Enables expanded access to the only EU-approved treatment for myotonia symptoms in adults with non-dystrophic myotonic disorders

Lupin and Avas Pharmaceuticals announced the launch of Lupin’s orphan drug NaMuscla (mexiletine) in Italy. Avas will commercialise NaMuscla for the symptomatic treatment of myotonia in adults with non-dystrophic myotonic (NDM) disorders. NaMuscla is the first and only licensed product for this indication.

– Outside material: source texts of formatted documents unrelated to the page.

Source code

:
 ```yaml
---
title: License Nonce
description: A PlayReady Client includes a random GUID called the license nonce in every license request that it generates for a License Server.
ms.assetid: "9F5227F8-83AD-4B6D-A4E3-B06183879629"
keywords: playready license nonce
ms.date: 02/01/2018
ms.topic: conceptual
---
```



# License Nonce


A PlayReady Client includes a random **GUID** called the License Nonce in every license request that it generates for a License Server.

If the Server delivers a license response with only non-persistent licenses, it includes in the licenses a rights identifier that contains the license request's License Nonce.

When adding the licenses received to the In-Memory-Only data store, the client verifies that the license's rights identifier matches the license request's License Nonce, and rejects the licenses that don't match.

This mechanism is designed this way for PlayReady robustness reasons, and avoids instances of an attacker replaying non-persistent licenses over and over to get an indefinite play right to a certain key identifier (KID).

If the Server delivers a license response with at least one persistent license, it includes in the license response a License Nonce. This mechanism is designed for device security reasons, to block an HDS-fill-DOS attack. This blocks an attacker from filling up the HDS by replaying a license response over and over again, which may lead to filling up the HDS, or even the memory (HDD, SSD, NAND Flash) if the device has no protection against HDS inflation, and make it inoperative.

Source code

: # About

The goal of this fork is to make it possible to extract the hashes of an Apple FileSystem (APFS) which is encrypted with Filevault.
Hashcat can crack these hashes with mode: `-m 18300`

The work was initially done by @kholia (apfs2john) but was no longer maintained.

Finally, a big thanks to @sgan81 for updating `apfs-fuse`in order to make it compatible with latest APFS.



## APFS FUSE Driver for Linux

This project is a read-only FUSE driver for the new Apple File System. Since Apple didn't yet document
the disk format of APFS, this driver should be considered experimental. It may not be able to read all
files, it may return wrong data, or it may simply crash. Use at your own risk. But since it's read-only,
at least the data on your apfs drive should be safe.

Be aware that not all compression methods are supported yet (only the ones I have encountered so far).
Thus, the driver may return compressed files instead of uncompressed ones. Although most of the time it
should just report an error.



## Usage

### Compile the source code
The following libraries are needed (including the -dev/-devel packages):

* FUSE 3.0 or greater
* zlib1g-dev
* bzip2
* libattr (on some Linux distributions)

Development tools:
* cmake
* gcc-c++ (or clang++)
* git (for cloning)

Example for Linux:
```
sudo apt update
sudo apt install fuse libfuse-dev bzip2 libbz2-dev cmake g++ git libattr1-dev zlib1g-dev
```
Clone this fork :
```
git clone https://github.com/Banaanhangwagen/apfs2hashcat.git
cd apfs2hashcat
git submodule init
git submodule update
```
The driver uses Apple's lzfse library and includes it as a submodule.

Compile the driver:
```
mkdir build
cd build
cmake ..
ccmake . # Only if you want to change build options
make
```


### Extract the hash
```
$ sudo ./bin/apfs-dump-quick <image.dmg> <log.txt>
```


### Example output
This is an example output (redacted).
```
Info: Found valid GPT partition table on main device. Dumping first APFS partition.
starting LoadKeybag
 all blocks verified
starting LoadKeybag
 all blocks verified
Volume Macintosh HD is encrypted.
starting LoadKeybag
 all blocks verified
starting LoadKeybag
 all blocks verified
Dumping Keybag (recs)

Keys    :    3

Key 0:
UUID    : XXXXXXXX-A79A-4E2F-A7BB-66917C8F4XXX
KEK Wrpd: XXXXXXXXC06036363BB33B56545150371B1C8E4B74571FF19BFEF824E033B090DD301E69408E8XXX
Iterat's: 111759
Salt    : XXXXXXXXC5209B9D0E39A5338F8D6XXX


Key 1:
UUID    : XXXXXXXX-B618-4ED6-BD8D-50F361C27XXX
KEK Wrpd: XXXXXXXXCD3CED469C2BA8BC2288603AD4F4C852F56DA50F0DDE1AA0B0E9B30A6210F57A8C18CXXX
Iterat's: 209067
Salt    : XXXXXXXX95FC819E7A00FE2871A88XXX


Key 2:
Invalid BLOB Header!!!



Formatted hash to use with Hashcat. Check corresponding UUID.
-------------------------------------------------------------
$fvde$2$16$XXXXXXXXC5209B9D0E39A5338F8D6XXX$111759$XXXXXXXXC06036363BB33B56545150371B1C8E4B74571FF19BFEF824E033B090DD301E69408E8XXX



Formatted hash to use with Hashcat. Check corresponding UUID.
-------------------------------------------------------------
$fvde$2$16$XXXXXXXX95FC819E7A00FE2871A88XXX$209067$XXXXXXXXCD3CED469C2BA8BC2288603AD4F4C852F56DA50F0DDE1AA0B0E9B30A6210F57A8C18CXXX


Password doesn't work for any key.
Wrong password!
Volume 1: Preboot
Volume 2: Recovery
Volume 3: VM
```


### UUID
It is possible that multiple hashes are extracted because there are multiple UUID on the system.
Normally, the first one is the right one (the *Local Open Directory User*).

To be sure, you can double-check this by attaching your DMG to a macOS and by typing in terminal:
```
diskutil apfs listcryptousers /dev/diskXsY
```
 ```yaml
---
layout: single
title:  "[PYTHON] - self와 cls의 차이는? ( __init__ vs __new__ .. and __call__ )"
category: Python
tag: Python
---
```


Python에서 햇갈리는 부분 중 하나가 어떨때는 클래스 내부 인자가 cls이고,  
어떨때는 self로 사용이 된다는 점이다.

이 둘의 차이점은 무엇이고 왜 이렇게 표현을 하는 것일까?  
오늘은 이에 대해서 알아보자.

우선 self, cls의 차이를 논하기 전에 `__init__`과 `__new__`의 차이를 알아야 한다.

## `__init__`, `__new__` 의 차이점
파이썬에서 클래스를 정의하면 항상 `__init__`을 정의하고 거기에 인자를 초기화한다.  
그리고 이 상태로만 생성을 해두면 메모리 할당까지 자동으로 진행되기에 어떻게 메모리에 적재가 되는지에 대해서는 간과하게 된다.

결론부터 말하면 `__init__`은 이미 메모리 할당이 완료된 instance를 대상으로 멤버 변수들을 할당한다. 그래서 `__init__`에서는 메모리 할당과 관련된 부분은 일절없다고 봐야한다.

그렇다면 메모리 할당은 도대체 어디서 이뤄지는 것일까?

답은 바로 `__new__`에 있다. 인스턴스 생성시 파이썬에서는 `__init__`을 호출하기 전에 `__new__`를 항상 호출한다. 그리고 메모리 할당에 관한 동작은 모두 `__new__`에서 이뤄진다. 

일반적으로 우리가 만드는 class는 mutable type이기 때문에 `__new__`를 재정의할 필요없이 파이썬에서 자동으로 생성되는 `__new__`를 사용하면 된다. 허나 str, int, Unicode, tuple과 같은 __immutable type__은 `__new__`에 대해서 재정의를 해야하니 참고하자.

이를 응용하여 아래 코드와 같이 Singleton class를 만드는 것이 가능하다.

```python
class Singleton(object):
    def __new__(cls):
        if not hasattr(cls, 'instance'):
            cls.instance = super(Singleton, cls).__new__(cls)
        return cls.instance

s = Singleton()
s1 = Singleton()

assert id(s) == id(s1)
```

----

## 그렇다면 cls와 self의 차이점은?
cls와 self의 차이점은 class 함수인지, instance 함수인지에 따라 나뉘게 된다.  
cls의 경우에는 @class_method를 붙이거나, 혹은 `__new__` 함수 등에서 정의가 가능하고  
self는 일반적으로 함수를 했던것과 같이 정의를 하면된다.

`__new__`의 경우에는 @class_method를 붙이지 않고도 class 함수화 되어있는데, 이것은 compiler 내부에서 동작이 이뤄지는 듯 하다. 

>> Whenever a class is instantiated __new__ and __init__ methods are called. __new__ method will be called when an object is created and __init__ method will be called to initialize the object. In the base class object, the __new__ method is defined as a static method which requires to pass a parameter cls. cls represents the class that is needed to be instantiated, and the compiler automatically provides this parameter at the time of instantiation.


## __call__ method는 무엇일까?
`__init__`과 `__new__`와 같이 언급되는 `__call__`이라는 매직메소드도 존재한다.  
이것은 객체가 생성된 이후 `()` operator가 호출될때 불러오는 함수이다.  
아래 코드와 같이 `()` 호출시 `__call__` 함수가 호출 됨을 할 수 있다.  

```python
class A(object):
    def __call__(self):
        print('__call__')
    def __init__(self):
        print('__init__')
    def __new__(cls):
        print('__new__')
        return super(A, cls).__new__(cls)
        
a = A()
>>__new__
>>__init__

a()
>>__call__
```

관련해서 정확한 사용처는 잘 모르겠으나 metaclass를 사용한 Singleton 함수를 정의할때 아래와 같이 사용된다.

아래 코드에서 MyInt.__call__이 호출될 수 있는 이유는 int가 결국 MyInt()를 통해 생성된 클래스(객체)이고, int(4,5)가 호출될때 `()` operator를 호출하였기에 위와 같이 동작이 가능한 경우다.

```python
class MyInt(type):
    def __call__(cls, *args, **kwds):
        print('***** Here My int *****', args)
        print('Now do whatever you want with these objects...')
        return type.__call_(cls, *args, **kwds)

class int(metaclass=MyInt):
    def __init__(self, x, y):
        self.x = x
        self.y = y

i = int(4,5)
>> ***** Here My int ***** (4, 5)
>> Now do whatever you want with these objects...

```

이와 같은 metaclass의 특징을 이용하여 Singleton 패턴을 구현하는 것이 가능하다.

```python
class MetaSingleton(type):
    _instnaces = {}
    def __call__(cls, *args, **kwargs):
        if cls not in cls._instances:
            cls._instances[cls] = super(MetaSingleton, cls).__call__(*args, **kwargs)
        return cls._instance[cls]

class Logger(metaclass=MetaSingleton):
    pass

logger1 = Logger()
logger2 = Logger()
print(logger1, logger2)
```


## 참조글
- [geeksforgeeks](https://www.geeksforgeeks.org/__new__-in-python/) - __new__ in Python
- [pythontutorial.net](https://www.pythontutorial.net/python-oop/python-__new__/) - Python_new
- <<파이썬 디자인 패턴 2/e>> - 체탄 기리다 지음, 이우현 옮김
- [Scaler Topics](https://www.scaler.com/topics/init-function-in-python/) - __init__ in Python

NDM disorders are a group of rare, inherited neuromuscular disorders which is characterised by the inability to relax muscles following voluntary contraction. NaMuscla reduces myotonia symptoms in people with NDM, resulting in a significant improvement in quality of life and other functional and clinical outcomes for patients1. NaMuscla, which has been designated orphan drug status, received EU marketing authorisation in December 2018.

Under the terms of the agreement, Avas will initially commercialise NaMuscla as a Class C (Tier 2), while Lupin negotiates with AIFA (Agenzia Italiana del Farmaco) for the reimbursement of the product in Italy. This will ensure consistent access to NaMuscla for patients in Italy, leveraging the established supply network that already serves patients across Germany, France, Spain, Austria, Norway, Sweden and the UK.

“Our collaboration with Avas will not only allow us to introduce the first licensed treatment for myotonia in Italy but also ensure continued access to this essential medication. This partnership reflects Lupin’s dedication to addressing unmet medical needs in rare diseases across Europe,” stated Thierry Volle, President EMEA, Lupin.

“We are excited to announce our partnership with Lupin for the launch of NaMuscla in Italy, a key step in addressing the needs of patients with NDM disorders. This collaboration ensures the availability of best therapeutic solutions, improving the quality of life for individuals affected by NDM disorders in Italy," said Marco Rago, President of the Board of Directors, Avas Pharmaceuticals.